After spending several weeks looking into possible ethernet level issues, AP level issues etc, I finally found the culprit:

Jan 17 17:05:21   dnsmasq-dhcp[28779]: DHCPREQUEST(br0) 192.168.11.158 xx:xx:xx:xx:xx:xx
Jan 17 17:05:21   dnsmasq-dhcp[28779]: DHCPNAK(br0) 192.168.11.158 xx:xx:xx:xx:xx:xx no leases left
Jan 17 17:05:21   dnsmasq-dhcp[28779]: Vlan id: 3333

Hmm.
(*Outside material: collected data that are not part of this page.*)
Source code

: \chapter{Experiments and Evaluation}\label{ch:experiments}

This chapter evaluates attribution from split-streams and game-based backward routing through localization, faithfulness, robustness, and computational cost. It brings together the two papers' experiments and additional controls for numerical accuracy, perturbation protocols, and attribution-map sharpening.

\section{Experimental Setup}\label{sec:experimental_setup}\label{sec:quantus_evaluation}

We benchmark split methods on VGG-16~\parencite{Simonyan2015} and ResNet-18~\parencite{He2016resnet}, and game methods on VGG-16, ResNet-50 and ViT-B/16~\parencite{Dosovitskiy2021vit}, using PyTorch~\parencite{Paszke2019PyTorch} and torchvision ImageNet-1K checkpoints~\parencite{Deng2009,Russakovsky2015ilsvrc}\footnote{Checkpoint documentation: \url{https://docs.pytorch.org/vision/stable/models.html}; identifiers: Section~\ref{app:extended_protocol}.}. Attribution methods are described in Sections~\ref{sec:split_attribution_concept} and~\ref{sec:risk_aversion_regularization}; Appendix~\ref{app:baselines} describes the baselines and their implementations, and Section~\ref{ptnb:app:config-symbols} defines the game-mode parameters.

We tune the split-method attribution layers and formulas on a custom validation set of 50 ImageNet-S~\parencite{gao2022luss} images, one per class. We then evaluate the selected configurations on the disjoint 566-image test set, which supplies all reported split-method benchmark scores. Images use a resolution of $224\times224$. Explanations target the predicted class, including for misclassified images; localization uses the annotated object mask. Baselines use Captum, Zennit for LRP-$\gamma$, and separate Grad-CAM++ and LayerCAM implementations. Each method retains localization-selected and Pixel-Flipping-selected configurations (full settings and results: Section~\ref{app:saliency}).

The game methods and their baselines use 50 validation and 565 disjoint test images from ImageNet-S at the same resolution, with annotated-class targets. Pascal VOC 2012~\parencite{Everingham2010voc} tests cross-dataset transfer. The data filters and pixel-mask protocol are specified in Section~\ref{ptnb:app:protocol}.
We cannot be running out of leases since the subnet has 2048 addresses but that is what the error says. And sure enough, a quick google search brought me to the following comment:

Dnsmasq has a global limit on the number of leases in use at any time,
and it's that limit you're hitting, not running out of addresses.


The default is 1000 leases, you can increase it by putting

dhcp-lease-max=2000

,or whatever, in the config file.

So we were hitting the limits of the dnsmasq service Aruba is using to create the “magic” VLAN. Turns out the only real fix to our situation is building proper VLANs and handing off DHCP duties to a proper server (or firewall, as is more likely).